What to do: Reproduce only the top of the records, down to and including the line containing "- 生成出来的代理对象，Sp".

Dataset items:

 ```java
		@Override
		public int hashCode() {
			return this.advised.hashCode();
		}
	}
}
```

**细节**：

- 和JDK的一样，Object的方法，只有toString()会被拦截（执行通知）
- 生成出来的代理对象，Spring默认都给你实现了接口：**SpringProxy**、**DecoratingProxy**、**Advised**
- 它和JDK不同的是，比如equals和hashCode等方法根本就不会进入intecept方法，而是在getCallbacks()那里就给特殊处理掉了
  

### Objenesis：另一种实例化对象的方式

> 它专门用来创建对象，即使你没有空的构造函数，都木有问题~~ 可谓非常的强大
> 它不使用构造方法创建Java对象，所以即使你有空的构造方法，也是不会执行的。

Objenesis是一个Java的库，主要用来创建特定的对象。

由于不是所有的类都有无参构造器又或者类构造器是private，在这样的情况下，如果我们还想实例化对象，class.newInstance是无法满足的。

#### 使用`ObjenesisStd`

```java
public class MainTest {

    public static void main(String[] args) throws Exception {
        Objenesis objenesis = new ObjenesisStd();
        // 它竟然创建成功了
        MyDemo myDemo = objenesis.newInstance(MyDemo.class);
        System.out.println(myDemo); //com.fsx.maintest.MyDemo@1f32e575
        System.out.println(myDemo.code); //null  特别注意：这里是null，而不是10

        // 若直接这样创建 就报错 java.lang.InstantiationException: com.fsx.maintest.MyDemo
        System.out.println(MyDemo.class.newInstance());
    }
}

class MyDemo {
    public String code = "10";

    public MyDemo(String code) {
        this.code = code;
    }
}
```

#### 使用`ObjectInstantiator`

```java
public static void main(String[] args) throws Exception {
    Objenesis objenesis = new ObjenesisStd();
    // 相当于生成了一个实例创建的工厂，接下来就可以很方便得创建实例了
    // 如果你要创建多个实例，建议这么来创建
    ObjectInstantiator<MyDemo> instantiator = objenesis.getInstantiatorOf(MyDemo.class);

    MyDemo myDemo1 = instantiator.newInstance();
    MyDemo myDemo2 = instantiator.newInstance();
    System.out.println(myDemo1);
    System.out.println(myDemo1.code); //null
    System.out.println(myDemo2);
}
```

Exercise solution:
 ```java
		@Override
		public int hashCode() {
			return this.advised.hashCode();
		}
	}
}
```

**细节**：

- 和JDK的一样，Object的方法，只有toString()会被拦截（执行通知）
- 生成出来的代理对象，Spring默认都给你实现了接口：**SpringProxy**、**DecoratingProxy**、**Advised**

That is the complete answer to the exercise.